----- Provided records -----
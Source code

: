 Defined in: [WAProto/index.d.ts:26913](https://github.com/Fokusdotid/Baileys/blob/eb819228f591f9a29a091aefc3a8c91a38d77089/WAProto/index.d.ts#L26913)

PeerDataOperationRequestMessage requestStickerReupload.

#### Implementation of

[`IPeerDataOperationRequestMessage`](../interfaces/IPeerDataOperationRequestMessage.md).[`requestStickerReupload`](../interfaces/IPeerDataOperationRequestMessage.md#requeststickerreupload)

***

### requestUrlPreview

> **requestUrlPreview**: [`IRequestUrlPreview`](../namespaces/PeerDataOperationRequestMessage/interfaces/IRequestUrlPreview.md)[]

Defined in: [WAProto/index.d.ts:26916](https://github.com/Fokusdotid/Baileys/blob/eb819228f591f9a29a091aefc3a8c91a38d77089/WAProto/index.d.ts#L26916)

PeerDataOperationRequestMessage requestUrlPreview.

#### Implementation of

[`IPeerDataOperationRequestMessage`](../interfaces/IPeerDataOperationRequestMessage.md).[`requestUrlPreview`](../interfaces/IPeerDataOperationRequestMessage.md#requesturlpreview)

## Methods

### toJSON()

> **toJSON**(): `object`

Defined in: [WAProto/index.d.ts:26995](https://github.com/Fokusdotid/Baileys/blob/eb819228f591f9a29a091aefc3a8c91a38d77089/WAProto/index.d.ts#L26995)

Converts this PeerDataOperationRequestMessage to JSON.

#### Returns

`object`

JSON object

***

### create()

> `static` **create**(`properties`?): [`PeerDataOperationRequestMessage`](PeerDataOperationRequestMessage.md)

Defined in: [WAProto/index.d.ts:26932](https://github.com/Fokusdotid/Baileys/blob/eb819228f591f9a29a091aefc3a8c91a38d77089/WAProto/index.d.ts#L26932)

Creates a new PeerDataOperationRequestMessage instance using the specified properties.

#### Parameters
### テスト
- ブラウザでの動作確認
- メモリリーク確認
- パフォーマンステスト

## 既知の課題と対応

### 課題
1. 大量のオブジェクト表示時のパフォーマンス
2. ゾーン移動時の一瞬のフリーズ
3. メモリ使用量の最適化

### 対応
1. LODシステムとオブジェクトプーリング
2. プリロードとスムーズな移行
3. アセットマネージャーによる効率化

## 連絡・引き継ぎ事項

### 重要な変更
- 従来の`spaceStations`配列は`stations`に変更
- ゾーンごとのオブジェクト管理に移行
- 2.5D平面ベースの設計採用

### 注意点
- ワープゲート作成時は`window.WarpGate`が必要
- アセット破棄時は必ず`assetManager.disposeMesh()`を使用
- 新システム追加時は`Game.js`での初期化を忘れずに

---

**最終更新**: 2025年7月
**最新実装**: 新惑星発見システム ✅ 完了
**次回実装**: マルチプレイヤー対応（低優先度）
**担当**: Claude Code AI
-----
Output the material above in full. Change nothing.

Source code

: Defined in: [WAProto/index.d.ts:26913](https://github.com/Fokusdotid/Baileys/blob/eb819228f591f9a29a091aefc3a8c91a38d77089/WAProto/index.d.ts#L26913)

PeerDataOperationRequestMessage requestStickerReupload.

#### Implementation of

[`IPeerDataOperationRequestMessage`](../interfaces/IPeerDataOperationRequestMessage.md).[`requestStickerReupload`](../interfaces/IPeerDataOperationRequestMessage.md#requeststickerreupload)

***

### requestUrlPreview

> **requestUrlPreview**: [`IRequestUrlPreview`](../namespaces/PeerDataOperationRequestMessage/interfaces/IRequestUrlPreview.md)[]

Defined in: [WAProto/index.d.ts:26916](https://github.com/Fokusdotid/Baileys/blob/eb819228f591f9a29a091aefc3a8c91a38d77089/WAProto/index.d.ts#L26916)

PeerDataOperationRequestMessage requestUrlPreview.

#### Implementation of

[`IPeerDataOperationRequestMessage`](../interfaces/IPeerDataOperationRequestMessage.md).[`requestUrlPreview`](../interfaces/IPeerDataOperationRequestMessage.md#requesturlpreview)

## Methods

### toJSON()

> **toJSON**(): `object`

Defined in: [WAProto/index.d.ts:26995](https://github.com/Fokusdotid/Baileys/blob/eb819228f591f9a29a091aefc3a8c91a38d77089/WAProto/index.d.ts#L26995)

Converts this PeerDataOperationRequestMessage to JSON.

#### Returns

`object`

JSON object

***

### create()

> `static` **create**(`properties`?): [`PeerDataOperationRequestMessage`](PeerDataOperationRequestMessage.md)

Defined in: [WAProto/index.d.ts:26932](https://github.com/Fokusdotid/Baileys/blob/eb819228f591f9a29a091aefc3a8c91a38d77089/WAProto/index.d.ts#L26932)

Creates a new PeerDataOperationRequestMessage instance using the specified properties.

#### Parameters
### テスト
- ブラウザでの動作確認
- メモリリーク確認
- パフォーマンステスト

## 既知の課題と対応

### 課題
1. 大量のオブジェクト表示時のパフォーマンス
2. ゾーン移動時の一瞬のフリーズ
3. メモリ使用量の最適化

### 対応
1. LODシステムとオブジェクトプーリング
2. プリロードとスムーズな移行
3. アセットマネージャーによる効率化

## 連絡・引き継ぎ事項

### 重要な変更
- 従来の`spaceStations`配列は`stations`に変更
- ゾーンごとのオブジェクト管理に移行
- 2.5D平面ベースの設計採用

### 注意点
- ワープゲート作成時は`window.WarpGate`が必要
- アセット破棄時は必ず`assetManager.disposeMesh()`を使用
- 新システム追加時は`Game.js`での初期化を忘れずに

---

**最終更新**: 2025年7月
**最新実装**: 新惑星発見システム ✅ 完了
**次回実装**: マルチプレイヤー対応（低優先度）
**担当**: Claude Code AI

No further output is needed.